The economic implications of the Bill are just as troubling. Under the Windsor framework, the at-risk, not at-risk test provides a clear and workable solution allowing for the smooth movement of goods between Great Britain and Northern Ireland while protecting access to the EU single market. By removing that mechanism and replacing it with undefined alternative models, the Bill would introduce huge uncertainty. Such a lack of clarity would create significant operational challenges, leaving businesses without a road map for compliance. The small and medium-sized enterprises that drive Northern Ireland’s economy would be particularly damaged as the Bill would disproportionately burden them.
My hon. Friend is making a powerful point about trade. Does she agree that the ripple effects from disapplying the Windsor framework would hit all of us, including constituencies such as mine that are looking forward to the Government’s priority of resetting our relationship with the EU and finding practical solutions on, for example, a veterinary agreement, which would help deal with some of the problems that Opposition Members have raised and on which we have had some degree of consensus in the House today?
My hon. Friend makes a good point.
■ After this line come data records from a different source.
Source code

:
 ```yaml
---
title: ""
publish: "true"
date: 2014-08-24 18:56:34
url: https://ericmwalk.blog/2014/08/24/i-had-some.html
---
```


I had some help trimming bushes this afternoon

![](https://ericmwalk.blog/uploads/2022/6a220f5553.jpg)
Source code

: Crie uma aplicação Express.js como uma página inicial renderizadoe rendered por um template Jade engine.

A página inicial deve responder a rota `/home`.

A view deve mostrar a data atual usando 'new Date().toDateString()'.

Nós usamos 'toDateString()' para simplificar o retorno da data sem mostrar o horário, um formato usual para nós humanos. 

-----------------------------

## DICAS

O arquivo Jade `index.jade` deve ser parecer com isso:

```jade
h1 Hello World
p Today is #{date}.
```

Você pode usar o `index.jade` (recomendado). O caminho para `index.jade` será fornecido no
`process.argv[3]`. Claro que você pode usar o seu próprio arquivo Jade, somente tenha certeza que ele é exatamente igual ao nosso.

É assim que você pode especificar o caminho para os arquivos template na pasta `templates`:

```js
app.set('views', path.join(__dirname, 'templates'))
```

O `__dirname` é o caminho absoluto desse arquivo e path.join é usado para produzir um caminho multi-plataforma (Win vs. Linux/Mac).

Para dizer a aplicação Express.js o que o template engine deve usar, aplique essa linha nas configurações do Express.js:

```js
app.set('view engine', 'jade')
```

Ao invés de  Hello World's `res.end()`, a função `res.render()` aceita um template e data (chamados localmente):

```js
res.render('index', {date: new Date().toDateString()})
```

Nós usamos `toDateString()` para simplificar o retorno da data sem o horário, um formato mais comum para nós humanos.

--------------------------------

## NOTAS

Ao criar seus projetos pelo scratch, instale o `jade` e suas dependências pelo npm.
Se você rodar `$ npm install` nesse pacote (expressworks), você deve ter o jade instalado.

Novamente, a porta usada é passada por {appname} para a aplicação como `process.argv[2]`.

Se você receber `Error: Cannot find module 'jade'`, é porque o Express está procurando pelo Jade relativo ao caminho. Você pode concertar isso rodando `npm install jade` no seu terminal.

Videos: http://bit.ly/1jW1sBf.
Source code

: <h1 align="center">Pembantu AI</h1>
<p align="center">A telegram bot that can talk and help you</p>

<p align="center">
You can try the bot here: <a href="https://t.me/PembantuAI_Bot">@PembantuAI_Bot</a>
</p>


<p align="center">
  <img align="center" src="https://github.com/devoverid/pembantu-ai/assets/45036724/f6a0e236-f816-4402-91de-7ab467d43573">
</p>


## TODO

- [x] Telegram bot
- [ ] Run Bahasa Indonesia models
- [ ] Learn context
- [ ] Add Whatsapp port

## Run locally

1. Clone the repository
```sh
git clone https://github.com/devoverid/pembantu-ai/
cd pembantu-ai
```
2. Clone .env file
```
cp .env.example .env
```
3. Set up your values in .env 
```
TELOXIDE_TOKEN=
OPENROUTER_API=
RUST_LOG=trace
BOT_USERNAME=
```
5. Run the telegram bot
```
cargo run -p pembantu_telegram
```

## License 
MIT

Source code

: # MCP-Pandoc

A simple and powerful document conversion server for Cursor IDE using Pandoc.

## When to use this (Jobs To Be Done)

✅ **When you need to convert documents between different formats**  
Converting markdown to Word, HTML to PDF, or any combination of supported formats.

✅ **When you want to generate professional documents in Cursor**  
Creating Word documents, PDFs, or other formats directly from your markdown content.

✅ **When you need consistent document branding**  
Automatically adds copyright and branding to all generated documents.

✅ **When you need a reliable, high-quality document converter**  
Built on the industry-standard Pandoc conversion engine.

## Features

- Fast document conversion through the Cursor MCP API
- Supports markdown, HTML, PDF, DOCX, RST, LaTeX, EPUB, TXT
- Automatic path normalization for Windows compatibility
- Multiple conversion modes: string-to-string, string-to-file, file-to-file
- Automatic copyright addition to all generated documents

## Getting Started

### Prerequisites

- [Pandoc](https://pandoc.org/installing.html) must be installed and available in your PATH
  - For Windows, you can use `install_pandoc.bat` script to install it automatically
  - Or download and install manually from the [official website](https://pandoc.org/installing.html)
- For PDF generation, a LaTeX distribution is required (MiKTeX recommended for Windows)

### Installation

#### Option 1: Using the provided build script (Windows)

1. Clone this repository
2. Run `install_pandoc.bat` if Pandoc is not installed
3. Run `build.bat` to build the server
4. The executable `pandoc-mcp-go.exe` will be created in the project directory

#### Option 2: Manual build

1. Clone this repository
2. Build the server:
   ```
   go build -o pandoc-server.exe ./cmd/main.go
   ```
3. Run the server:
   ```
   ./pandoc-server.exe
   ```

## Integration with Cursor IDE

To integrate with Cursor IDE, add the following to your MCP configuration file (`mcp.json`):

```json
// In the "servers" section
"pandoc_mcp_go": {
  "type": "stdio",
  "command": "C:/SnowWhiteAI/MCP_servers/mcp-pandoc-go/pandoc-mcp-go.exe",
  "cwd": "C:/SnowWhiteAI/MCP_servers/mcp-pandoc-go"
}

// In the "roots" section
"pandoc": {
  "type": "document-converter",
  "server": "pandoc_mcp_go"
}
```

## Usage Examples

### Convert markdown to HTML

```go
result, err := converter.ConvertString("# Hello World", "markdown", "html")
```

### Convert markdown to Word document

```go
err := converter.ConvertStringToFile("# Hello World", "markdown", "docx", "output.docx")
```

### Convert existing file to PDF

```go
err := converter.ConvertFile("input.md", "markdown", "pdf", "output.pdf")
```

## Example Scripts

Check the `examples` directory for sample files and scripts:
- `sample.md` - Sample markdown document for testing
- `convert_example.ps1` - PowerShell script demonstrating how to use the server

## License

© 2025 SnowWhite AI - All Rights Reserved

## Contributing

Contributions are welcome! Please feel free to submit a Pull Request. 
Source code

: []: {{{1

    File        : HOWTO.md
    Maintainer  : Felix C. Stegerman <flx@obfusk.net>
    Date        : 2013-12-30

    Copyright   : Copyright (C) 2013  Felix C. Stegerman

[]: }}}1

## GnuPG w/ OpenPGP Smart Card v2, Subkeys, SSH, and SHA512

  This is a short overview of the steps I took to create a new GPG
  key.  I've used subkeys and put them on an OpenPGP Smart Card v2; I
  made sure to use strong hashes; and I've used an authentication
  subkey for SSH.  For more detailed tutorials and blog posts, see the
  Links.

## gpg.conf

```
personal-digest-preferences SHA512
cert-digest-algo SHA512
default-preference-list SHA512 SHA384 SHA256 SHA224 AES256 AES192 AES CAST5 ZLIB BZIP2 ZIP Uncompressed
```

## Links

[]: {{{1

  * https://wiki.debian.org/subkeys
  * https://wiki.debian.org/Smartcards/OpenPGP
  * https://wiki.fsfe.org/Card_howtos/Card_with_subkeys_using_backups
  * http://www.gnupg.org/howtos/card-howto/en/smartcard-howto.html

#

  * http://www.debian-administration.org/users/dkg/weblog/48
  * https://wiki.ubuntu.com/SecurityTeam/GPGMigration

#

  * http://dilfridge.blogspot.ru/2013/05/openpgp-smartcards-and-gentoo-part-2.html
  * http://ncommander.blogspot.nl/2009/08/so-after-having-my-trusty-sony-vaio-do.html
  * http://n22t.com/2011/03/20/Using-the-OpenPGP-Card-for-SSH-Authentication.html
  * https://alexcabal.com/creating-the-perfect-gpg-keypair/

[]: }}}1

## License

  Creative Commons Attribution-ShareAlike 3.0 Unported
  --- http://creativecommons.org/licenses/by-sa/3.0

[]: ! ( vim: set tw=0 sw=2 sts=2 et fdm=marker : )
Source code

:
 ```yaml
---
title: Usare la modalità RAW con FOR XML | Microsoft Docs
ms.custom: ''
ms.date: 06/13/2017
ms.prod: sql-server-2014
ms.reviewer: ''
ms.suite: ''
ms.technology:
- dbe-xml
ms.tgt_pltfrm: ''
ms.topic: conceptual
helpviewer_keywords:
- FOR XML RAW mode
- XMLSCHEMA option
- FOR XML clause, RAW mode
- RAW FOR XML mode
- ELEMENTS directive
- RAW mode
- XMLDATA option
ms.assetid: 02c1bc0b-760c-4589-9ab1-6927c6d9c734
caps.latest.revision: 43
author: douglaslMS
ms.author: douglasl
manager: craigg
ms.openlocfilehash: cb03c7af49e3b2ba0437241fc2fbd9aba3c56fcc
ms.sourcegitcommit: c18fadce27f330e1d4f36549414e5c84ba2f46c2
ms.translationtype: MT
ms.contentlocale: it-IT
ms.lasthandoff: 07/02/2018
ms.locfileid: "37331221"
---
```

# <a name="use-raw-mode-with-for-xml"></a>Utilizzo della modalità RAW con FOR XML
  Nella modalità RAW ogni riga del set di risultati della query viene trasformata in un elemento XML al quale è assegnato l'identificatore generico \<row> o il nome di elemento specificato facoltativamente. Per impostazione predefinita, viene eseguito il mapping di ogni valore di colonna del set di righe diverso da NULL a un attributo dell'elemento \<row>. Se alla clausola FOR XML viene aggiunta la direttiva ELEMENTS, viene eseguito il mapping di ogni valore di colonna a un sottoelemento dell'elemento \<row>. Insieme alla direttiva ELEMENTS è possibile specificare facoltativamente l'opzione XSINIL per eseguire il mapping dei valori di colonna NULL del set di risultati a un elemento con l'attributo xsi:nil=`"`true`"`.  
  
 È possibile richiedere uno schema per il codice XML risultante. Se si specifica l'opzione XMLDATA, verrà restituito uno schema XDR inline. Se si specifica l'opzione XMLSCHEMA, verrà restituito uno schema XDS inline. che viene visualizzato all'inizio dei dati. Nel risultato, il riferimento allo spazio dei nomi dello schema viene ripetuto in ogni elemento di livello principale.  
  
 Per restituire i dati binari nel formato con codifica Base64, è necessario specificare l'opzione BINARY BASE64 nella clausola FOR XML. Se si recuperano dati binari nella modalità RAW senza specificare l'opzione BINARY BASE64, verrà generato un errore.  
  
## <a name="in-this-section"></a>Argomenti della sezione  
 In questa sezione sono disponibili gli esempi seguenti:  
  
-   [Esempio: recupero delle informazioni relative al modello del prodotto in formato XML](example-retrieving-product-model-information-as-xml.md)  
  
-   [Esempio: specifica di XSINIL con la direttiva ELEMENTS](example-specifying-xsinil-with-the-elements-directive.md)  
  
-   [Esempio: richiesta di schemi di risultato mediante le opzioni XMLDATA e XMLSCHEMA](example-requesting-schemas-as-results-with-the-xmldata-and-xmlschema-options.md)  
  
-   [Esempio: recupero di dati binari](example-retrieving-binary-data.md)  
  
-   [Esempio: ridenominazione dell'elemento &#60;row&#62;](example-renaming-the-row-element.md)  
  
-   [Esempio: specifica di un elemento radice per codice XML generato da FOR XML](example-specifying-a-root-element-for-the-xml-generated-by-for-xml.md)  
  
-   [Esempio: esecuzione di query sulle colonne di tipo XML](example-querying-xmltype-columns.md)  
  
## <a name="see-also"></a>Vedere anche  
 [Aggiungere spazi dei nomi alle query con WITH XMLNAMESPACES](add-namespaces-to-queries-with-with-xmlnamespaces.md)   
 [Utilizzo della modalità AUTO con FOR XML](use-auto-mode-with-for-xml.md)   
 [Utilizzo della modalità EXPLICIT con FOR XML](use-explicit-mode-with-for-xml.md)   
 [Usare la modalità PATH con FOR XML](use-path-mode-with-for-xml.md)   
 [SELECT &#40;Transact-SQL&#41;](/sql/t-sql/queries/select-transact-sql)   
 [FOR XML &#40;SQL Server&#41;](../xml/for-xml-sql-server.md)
I am focusing on businesses in Northern Ireland, many of which lack the resources to implement the dual tracking system for goods destined for different jurisdictions. They would be placed at a significant competitive disadvantage.
The Windsor framework has provided Northern Ireland with dual market access. That is a unique and valuable advantage that no other part of the UK enjoys. It has enabled Northern Ireland’s economy to remain one of the strongest performing post-Brexit. Businesses have adapted to the framework’s provisions, and over 9,000 firms are now registered with the UK internal market scheme. The Bill, however, would throw all of that progress to the wind. It would deter investment and create further trade barriers, undermining Northern Ireland’s status as an attractive place to do business. For small and medium-sized enterprises already operating on tight margins, the additional costs and administrative burdens could be devastating. After years of decline under the Tories, these businesses need certainty, stability and support, not a chaotic and fragmented regulatory landscape that would leave them scrambling to comply with conflicting rules. The people and businesses of Northern Ireland deserve better than what the Bill proposes.
I turn to the critical issue at the heart of the Bill in clause 19, which would alter the consent mechanism for articles 5 to 10 of the Windsor framework, replacing the current system of simple majority voting with a requirement for cross-community support, as laid out by the hon. and learned Member for North Antrim. While such a measure may appear on the surface to strengthen democratic buy-in, in reality it would risk paralysing decision making and undermining the delicate political equilibrium established by the Good Friday agreement.